═══ Records for the task

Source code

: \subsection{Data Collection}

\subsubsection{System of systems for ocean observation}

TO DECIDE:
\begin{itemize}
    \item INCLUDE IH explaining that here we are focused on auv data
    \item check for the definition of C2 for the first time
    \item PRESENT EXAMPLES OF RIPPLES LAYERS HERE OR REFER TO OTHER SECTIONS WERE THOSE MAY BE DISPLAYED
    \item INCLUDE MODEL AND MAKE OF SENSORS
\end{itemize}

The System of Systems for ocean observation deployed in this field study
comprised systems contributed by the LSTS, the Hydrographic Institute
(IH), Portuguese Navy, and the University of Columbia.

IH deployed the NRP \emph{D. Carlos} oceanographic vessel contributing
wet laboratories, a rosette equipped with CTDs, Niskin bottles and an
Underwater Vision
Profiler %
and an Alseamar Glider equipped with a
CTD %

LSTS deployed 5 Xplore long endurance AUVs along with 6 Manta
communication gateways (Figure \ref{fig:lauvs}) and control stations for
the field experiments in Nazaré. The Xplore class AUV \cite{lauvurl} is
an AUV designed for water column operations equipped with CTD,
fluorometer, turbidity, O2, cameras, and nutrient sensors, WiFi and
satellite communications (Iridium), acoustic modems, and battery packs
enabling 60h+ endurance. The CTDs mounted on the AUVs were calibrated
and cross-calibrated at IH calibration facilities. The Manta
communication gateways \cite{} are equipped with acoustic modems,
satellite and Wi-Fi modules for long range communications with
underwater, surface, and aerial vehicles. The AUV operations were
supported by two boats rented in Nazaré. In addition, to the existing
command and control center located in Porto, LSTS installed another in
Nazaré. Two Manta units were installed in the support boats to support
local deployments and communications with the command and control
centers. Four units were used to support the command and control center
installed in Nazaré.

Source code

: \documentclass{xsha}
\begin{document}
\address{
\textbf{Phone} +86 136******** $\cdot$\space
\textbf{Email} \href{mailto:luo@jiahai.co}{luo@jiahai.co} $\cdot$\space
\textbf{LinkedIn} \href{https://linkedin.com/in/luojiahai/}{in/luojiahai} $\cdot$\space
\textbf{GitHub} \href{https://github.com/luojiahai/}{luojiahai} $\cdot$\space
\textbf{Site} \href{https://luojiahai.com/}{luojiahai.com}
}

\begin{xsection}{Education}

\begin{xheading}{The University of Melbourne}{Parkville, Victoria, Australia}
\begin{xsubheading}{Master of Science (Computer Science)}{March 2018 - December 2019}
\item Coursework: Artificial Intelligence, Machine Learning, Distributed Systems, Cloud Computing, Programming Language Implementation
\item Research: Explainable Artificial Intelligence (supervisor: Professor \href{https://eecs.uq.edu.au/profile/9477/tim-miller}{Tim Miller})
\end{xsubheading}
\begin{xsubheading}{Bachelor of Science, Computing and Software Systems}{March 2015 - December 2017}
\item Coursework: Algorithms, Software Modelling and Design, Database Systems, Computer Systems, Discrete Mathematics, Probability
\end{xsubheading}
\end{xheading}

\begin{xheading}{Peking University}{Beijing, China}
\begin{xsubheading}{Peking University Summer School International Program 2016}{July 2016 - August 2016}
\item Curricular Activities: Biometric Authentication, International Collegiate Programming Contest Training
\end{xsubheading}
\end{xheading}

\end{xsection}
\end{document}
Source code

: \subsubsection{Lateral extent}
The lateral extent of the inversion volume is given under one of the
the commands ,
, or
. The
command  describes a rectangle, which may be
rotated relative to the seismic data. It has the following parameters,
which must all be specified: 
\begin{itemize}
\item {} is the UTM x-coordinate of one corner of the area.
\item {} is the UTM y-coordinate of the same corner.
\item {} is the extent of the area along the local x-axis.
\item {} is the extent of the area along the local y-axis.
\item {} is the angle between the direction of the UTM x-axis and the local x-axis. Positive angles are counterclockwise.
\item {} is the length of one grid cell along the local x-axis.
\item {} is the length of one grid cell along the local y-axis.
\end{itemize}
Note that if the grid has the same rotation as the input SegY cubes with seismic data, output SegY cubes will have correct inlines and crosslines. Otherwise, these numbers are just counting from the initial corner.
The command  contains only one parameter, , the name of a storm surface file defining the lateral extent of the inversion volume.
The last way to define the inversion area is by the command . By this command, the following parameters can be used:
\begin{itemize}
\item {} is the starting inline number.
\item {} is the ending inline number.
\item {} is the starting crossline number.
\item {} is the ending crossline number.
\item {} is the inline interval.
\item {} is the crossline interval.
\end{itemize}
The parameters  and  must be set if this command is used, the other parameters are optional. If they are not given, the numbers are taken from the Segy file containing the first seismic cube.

══════

→ **Try it**
Each line above must be retyped exactly.

→ **Exercise response**
Source code

: \subsection{Data Collection}

\subsubsection{System of systems for ocean observation}

TO DECIDE:
\begin{itemize}
    \item INCLUDE IH explaining that here we are focused on auv data
    \item check for the definition of C2 for the first time
    \item PRESENT EXAMPLES OF RIPPLES LAYERS HERE OR REFER TO OTHER SECTIONS WERE THOSE MAY BE DISPLAYED
    \item INCLUDE MODEL AND MAKE OF SENSORS
\end{itemize}

The System of Systems for ocean observation deployed in this field study
comprised systems contributed by the LSTS, the Hydrographic Institute
(IH), Portuguese Navy, and the University of Columbia.

IH deployed the NRP \emph{D. Carlos} oceanographic vessel contributing
wet laboratories, a rosette equipped with CTDs, Niskin bottles and an
Underwater Vision
Profiler %
and an Alseamar Glider equipped with a
CTD %

LSTS deployed 5 Xplore long endurance AUVs along with 6 Manta
communication gateways (Figure \ref{fig:lauvs}) and control stations for
the field experiments in Nazaré. The Xplore class AUV \cite{lauvurl} is
an AUV designed for water column operations equipped with CTD,
fluorometer, turbidity, O2, cameras, and nutrient sensors, WiFi and
satellite communications (Iridium), acoustic modems, and battery packs
enabling 60h+ endurance. The CTDs mounted on the AUVs were calibrated
and cross-calibrated at IH calibration facilities. The Manta
communication gateways \cite{} are equipped with acoustic modems,
satellite and Wi-Fi modules for long range communications with
underwater, surface, and aerial vehicles. The AUV operations were
supported by two boats rented in Nazaré. In addition, to the existing
command and control center located in Porto, LSTS installed another in
Nazaré. Two Manta units were installed in the support boats to support
local deployments and communications with the command and control
centers. Four units were used to support the command and control center
installed in Nazaré.

Source code

: \documentclass{xsha}
\begin{document}
\address{
\textbf{Phone} +86 136******** $\cdot$\space
\textbf{Email} \href{mailto:luo@jiahai.co}{luo@jiahai.co} $\cdot$\space
\textbf{LinkedIn} \href{https://linkedin.com/in/luojiahai/}{in/luojiahai} $\cdot$\space
\textbf{GitHub} \href{https://github.com/luojiahai/}{luojiahai} $\cdot$\space
\textbf{Site} \href{https://luojiahai.com/}{luojiahai.com}
}

\begin{xsection}{Education}

\begin{xheading}{The University of Melbourne}{Parkville, Victoria, Australia}
\begin{xsubheading}{Master of Science (Computer Science)}{March 2018 - December 2019}
\item Coursework: Artificial Intelligence, Machine Learning, Distributed Systems, Cloud Computing, Programming Language Implementation
\item Research: Explainable Artificial Intelligence (supervisor: Professor \href{https://eecs.uq.edu.au/profile/9477/tim-miller}{Tim Miller})
\end{xsubheading}
\begin{xsubheading}{Bachelor of Science, Computing and Software Systems}{March 2015 - December 2017}
\item Coursework: Algorithms, Software Modelling and Design, Database Systems, Computer Systems, Discrete Mathematics, Probability
\end{xsubheading}
\end{xheading}

\begin{xheading}{Peking University}{Beijing, China}
\begin{xsubheading}{Peking University Summer School International Program 2016}{July 2016 - August 2016}
\item Curricular Activities: Biometric Authentication, International Collegiate Programming Contest Training
\end{xsubheading}
\end{xheading}

\end{xsection}
\end{document}
Source code

: \subsubsection{Lateral extent}
The lateral extent of the inversion volume is given under one of the
the commands ,
, or
. The
command  describes a rectangle, which may be
rotated relative to the seismic data. It has the following parameters,
which must all be specified: 
\begin{itemize}
\item {} is the UTM x-coordinate of one corner of the area.
\item {} is the UTM y-coordinate of the same corner.
\item {} is the extent of the area along the local x-axis.
\item {} is the extent of the area along the local y-axis.
\item {} is the angle between the direction of the UTM x-axis and the local x-axis. Positive angles are counterclockwise.
\item {} is the length of one grid cell along the local x-axis.
\item {} is the length of one grid cell along the local y-axis.
\end{itemize}
Note that if the grid has the same rotation as the input SegY cubes with seismic data, output SegY cubes will have correct inlines and crosslines. Otherwise, these numbers are just counting from the initial corner.
The command  contains only one parameter, , the name of a storm surface file defining the lateral extent of the inversion volume.
The last way to define the inversion area is by the command . By this command, the following parameters can be used:
\begin{itemize}
\item {} is the starting inline number.
\item {} is the ending inline number.
\item {} is the starting crossline number.
\item {} is the ending crossline number.
\item {} is the inline interval.
\item {} is the crossline interval.
\end{itemize}
The parameters  and  must be set if this command is used, the other parameters are optional. If they are not given, the numbers are taken from the Segy file containing the first seismic cube.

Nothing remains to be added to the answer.